Problem —
In the entries, find all lines that hold the word "allowed" and copy them.

Data for this task —
───

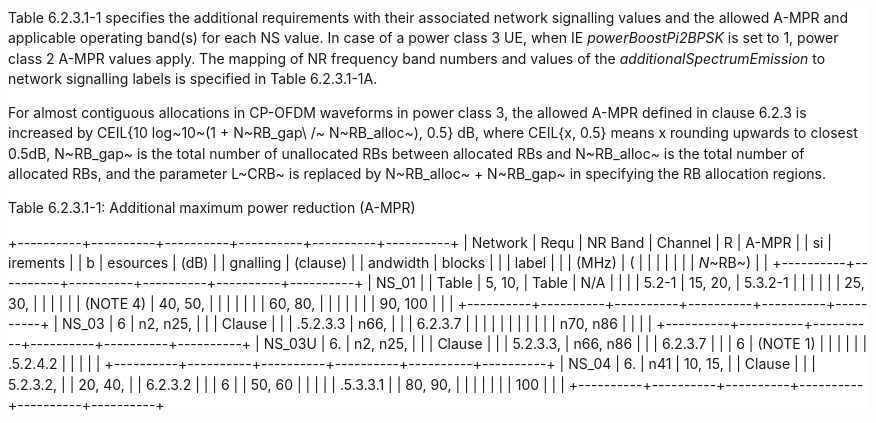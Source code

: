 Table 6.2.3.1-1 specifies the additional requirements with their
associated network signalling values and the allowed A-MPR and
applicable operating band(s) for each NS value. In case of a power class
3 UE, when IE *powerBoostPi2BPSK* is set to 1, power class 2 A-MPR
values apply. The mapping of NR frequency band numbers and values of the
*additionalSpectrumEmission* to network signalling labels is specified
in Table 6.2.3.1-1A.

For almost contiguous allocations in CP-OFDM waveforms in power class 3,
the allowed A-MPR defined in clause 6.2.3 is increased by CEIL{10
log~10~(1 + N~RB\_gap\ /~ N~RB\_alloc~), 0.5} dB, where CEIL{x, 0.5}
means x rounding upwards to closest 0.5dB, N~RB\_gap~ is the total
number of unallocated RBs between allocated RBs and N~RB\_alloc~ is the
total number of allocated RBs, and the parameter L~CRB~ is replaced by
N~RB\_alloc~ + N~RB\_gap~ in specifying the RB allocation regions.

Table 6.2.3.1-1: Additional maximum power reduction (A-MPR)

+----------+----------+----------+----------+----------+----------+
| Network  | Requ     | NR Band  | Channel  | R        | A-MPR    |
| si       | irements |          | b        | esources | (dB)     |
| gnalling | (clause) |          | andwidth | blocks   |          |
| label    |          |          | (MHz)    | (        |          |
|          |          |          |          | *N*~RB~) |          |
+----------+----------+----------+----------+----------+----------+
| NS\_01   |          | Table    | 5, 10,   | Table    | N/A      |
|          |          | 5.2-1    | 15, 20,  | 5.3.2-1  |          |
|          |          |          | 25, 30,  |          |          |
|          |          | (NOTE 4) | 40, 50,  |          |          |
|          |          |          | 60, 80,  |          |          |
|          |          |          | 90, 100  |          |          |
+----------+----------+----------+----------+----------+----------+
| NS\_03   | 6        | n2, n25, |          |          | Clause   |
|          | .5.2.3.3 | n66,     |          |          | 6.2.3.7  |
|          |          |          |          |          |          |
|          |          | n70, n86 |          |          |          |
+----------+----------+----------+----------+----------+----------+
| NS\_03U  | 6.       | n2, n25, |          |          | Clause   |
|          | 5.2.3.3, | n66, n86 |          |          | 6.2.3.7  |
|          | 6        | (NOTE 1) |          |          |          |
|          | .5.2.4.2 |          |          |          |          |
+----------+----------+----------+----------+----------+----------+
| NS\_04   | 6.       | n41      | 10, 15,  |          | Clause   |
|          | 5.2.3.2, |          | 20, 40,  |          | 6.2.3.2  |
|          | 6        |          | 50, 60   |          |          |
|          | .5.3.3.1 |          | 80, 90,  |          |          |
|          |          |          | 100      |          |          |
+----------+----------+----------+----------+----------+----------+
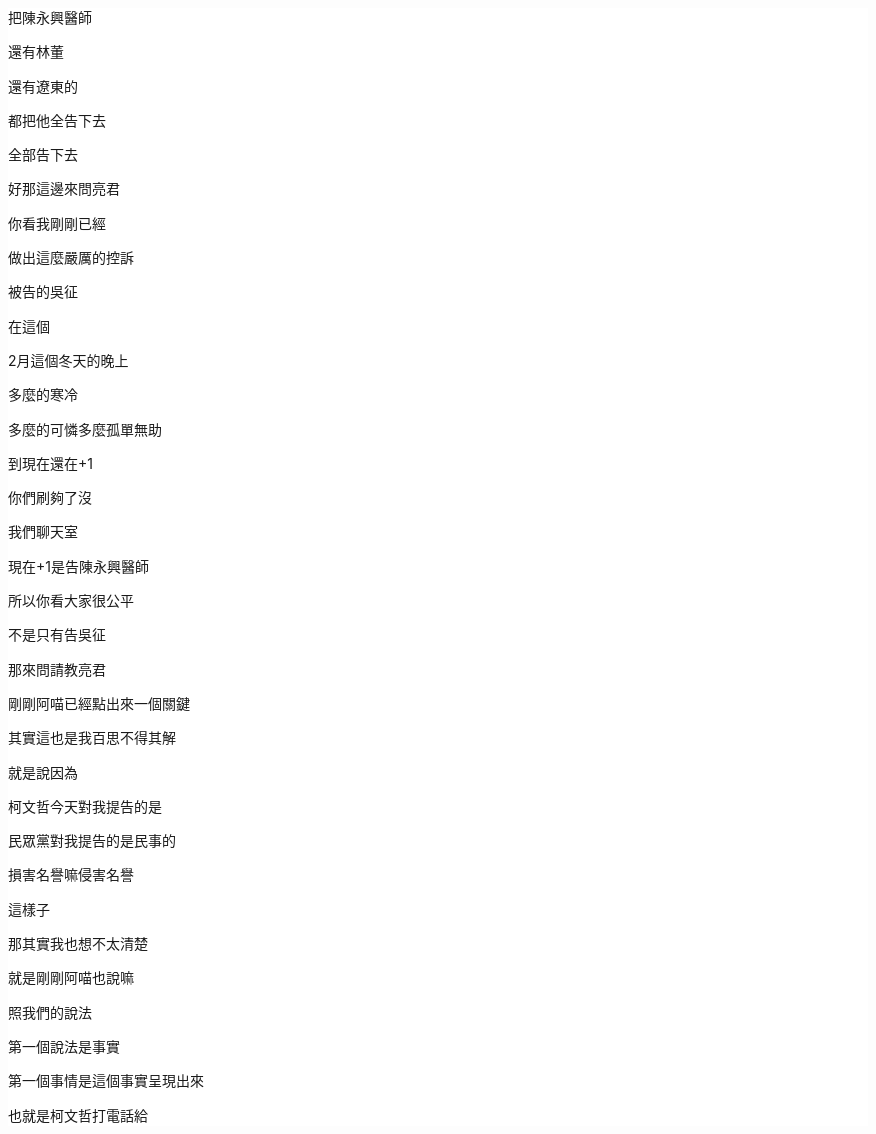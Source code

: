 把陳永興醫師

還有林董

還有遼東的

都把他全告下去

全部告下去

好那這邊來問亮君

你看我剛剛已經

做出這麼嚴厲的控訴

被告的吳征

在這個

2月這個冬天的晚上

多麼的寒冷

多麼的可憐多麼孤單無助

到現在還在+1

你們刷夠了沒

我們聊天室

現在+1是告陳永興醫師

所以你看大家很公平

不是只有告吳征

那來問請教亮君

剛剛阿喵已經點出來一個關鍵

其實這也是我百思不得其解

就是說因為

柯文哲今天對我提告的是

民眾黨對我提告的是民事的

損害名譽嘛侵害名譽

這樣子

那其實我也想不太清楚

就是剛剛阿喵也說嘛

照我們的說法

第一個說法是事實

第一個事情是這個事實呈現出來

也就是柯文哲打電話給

───

Finished exercise —
associated network signalling values and the allowed A-MPR and
the allowed A-MPR defined in clause 6.2.3 is increased by CEIL{10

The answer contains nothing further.